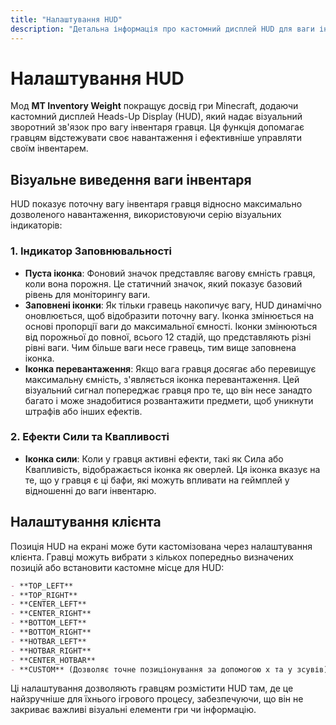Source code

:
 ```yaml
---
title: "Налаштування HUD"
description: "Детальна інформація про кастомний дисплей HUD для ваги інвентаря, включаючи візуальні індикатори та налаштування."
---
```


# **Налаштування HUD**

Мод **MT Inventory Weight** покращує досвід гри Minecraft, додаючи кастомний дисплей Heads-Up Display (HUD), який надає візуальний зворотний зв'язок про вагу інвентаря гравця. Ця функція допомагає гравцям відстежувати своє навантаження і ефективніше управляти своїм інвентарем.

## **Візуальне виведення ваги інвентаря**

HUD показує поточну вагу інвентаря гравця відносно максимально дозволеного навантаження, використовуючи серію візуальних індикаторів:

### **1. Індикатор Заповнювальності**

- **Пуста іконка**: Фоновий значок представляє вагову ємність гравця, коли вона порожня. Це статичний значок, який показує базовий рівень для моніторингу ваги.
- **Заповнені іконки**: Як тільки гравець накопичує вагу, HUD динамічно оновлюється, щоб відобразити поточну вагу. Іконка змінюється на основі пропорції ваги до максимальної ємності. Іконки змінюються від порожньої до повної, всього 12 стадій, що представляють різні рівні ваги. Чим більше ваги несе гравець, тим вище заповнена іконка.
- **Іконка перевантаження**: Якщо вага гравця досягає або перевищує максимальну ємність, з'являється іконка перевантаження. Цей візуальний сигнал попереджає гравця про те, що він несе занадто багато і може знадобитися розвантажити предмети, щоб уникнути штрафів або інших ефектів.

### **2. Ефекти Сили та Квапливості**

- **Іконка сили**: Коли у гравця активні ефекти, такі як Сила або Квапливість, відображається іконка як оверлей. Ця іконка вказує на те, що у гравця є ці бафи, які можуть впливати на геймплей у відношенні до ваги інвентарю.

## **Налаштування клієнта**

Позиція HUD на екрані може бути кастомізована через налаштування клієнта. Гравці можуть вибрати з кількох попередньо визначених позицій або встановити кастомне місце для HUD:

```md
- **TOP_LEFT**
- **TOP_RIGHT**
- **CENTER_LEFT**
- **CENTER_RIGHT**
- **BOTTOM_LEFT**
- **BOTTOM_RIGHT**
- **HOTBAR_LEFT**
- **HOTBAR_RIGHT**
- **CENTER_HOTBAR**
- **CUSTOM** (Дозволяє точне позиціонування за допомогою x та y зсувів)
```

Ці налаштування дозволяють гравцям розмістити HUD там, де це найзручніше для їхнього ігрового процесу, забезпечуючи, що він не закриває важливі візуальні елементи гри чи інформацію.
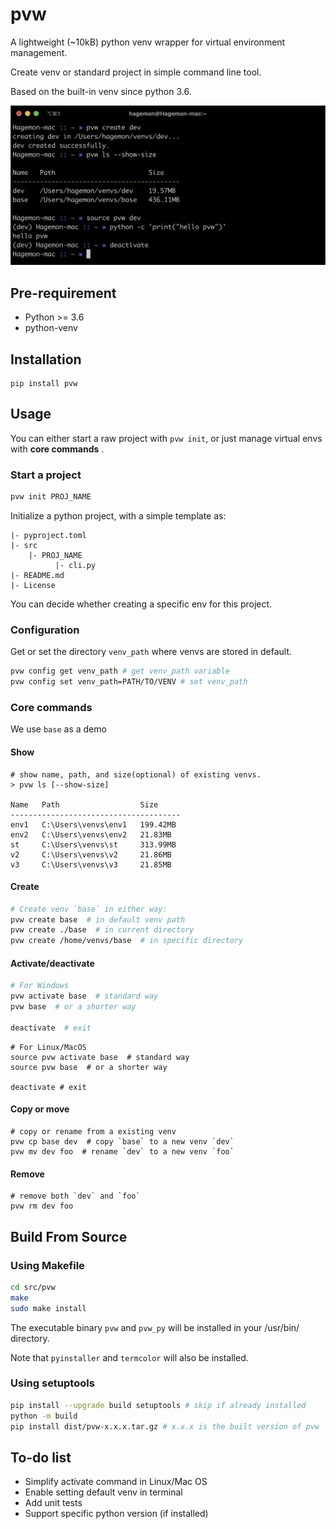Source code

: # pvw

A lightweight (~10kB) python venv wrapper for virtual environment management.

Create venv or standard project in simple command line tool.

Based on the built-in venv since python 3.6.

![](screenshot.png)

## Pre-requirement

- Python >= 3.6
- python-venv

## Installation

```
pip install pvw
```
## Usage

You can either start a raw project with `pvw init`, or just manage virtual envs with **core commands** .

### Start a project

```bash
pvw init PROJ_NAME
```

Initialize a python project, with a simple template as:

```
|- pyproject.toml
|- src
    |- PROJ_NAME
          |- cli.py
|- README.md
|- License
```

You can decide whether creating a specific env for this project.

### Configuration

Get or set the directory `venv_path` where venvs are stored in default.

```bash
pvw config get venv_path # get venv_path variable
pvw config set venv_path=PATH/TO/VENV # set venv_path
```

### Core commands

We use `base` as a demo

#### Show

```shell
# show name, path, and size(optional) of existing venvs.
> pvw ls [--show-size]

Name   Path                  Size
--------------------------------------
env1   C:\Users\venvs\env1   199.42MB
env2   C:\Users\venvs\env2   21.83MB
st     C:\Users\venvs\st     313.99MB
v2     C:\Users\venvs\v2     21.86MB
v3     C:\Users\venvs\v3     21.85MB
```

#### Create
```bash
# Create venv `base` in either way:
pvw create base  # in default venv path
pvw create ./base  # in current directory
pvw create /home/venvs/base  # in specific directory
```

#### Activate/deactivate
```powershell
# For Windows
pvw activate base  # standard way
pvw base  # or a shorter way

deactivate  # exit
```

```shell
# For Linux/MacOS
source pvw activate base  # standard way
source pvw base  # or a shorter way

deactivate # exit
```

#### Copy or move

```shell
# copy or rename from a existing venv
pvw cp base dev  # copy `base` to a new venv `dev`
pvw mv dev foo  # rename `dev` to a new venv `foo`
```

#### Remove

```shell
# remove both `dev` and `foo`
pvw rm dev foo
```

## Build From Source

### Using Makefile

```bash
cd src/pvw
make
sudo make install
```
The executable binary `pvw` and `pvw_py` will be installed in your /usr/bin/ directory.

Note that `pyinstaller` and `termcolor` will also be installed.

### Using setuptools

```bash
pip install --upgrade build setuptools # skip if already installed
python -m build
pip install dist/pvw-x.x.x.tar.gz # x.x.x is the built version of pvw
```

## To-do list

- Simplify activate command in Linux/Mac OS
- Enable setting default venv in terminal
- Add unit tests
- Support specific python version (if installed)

· · ·

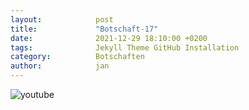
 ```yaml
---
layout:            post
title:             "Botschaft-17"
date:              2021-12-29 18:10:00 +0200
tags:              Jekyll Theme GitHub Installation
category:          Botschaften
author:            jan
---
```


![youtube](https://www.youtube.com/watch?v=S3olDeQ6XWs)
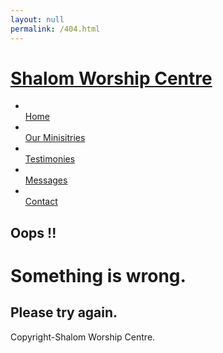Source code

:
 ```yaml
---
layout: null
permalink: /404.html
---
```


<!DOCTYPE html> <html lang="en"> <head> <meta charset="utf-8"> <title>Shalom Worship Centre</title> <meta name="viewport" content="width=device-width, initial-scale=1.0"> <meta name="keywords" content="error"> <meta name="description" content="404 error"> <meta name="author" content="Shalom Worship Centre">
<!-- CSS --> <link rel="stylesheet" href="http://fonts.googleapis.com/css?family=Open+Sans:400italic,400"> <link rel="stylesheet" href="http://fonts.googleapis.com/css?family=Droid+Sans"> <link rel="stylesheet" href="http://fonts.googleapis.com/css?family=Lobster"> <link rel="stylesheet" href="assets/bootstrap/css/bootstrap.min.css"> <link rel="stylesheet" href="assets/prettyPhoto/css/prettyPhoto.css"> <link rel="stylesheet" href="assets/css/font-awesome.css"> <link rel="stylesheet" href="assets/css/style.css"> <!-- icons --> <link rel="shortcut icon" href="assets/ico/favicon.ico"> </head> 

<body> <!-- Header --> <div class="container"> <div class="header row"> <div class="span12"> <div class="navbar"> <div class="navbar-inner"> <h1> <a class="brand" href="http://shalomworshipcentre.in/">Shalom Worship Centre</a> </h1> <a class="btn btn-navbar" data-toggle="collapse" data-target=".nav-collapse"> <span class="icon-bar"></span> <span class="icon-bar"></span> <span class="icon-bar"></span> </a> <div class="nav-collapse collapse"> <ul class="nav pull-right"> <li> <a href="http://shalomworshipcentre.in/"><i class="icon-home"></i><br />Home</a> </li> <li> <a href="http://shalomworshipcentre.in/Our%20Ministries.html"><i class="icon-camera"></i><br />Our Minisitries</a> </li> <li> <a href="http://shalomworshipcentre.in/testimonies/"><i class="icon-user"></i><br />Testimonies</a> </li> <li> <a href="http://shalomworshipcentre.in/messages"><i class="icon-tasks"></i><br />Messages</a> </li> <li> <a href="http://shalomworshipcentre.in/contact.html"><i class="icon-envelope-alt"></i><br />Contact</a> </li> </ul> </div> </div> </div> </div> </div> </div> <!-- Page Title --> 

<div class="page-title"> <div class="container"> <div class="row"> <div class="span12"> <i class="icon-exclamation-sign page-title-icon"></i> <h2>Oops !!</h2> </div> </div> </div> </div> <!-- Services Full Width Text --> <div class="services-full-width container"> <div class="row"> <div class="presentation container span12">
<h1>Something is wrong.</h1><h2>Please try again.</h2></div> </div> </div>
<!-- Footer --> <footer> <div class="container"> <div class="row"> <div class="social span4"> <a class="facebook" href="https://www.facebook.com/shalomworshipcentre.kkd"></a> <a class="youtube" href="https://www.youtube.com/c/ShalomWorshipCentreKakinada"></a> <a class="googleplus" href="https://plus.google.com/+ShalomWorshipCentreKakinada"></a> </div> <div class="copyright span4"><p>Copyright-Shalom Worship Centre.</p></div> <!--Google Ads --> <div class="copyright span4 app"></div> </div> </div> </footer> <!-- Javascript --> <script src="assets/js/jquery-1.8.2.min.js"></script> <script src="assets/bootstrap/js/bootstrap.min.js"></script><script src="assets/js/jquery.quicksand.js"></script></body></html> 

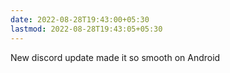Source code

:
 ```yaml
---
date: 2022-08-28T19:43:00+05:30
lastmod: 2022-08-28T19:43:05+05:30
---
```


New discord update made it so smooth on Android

· · ·

** Task **
For this exercise, copy each line from the listing above that has the word "version".

** Answer section **
pip install dist/pvw-x.x.x.tar.gz # x.x.x is the built version of pvw
- Support specific python version (if installed)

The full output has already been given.